The Raspberry Pi Sense HAT (Hardware Attached on Top) is an add-on board for Raspberry Pi. The Sense HAT is equipped with an 8×8 RGB LED matrix, a five-button joystick, and includes the following sensors:

  • Gyroscope
  • Accelerometer
  • Magnetometer
  • Temperature
  • Barometric pressure
  • Humidity

This quickstart uses .NET to retrieve sensor values from the Sense HAT, respond to joystick input, and drive the LED matrix.

Prerequisites

  • Raspberry Pi that supports ARM v7 instructions with Raspberry Pi OS. Raspberry Pi OS Lite (64-bit) is recommended.
  • Sense HAT

Prepare the Raspberry Pi

Use the raspi-config command to ensure your SBC is configured to support the following services:

  • SSH
  • I2C

For more information on raspi-config, refer to the Raspberry Pi documentation.

Attach the Sense HAT

With the Raspberry Pi device powered off, attach the Sense HAT. Power on the Raspberry Pi and launch the Bash shell once it boots. You may use SSH or connect the Raspberry Pi to a display.

Install Git

From the shell, ensure the latest version of Git is installed on your Raspberry Pi. Run the following commands:

sudo apt update
sudo apt install git

The commands use the Advanced Package Tool command to:

  • Download package information from all configured sources.
  • Install the Git command line tool.

Run the quickstart

From the shell, run the following command:

. <(wget -q -O - https://aka.ms/dotnet-iot-sensehat-quickstart)

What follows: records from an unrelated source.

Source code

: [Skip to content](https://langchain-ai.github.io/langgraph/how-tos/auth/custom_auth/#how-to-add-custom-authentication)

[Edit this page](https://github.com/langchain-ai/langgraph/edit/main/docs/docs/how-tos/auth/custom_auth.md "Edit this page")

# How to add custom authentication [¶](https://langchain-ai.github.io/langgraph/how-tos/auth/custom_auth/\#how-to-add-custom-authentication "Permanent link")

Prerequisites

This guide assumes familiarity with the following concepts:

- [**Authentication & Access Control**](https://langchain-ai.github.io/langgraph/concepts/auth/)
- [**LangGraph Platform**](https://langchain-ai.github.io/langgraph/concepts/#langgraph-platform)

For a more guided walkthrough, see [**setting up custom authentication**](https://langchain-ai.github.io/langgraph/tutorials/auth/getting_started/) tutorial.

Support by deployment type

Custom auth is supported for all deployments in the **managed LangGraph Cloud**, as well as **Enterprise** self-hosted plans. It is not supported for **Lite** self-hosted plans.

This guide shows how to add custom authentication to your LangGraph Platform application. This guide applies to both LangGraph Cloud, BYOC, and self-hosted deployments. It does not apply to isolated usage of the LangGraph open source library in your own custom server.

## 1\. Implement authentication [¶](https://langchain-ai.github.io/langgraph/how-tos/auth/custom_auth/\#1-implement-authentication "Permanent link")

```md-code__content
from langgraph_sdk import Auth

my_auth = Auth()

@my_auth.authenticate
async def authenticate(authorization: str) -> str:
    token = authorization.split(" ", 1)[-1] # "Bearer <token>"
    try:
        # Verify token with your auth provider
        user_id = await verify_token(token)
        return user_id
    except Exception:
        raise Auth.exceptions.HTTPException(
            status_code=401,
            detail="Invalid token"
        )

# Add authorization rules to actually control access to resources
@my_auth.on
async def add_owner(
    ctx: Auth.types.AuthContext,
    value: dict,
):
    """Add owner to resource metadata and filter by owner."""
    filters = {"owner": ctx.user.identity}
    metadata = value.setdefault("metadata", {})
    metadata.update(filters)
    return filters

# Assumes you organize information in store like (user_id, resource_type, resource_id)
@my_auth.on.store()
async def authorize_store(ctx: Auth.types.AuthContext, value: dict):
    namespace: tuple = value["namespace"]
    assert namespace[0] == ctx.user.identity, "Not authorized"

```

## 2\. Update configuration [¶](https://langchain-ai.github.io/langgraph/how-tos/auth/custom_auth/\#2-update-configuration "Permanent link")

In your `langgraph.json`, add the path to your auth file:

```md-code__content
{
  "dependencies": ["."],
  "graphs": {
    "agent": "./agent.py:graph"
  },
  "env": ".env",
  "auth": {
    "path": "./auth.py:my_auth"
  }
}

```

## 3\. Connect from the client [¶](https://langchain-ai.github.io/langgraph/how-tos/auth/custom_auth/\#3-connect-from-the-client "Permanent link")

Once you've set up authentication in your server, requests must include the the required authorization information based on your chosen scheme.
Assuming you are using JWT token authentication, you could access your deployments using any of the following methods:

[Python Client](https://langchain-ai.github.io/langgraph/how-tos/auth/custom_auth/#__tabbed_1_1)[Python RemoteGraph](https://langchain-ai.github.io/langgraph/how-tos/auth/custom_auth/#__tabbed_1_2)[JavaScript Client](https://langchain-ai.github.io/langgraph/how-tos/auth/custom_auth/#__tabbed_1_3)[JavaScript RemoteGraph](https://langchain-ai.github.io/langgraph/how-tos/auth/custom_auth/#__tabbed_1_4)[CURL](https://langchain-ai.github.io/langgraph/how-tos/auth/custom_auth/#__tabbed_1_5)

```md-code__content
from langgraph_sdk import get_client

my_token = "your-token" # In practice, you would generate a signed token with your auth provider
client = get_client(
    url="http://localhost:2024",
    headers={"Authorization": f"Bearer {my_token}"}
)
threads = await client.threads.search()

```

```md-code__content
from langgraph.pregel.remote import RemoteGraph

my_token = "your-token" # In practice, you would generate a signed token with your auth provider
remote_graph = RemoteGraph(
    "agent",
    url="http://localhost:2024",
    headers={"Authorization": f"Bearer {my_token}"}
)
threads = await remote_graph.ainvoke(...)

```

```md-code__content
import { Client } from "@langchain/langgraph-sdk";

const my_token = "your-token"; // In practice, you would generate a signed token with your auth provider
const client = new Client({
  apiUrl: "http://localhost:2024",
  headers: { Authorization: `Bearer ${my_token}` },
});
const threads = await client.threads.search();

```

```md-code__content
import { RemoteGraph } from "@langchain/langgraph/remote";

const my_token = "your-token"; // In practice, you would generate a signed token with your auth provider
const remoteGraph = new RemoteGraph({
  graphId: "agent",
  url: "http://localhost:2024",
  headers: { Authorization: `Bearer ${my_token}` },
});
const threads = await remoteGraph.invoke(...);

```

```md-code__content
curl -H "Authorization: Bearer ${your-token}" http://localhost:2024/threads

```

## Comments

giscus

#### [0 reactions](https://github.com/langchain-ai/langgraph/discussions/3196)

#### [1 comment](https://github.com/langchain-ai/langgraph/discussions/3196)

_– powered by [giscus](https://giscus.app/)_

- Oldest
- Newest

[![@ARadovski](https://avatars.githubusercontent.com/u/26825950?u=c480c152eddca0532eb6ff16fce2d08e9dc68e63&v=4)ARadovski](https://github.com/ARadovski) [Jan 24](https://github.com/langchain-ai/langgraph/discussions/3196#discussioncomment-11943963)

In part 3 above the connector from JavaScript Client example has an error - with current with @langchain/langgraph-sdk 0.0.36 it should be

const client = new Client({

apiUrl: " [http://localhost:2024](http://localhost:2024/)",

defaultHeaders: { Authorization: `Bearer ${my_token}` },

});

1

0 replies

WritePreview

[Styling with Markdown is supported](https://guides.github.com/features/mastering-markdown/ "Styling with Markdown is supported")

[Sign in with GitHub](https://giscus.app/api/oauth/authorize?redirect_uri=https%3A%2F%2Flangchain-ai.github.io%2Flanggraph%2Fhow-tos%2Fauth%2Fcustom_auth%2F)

The command downloads and runs a script. The script:

  • Installs the .NET SDK.
  • Clones a GitHub repository that includes the Sense HAT quickstart project.
  • Builds the project.
  • Runs the project.

Observe the console output as sensor data is displayed. The LED matrix displays a yellow pixel on a field of blue. Holding the joystick in any direction moves the yellow pixel in that direction. Clicking the center joystick button causes the background to switch from blue to red.

Get the source code

The source for this quickstart is available on GitHub.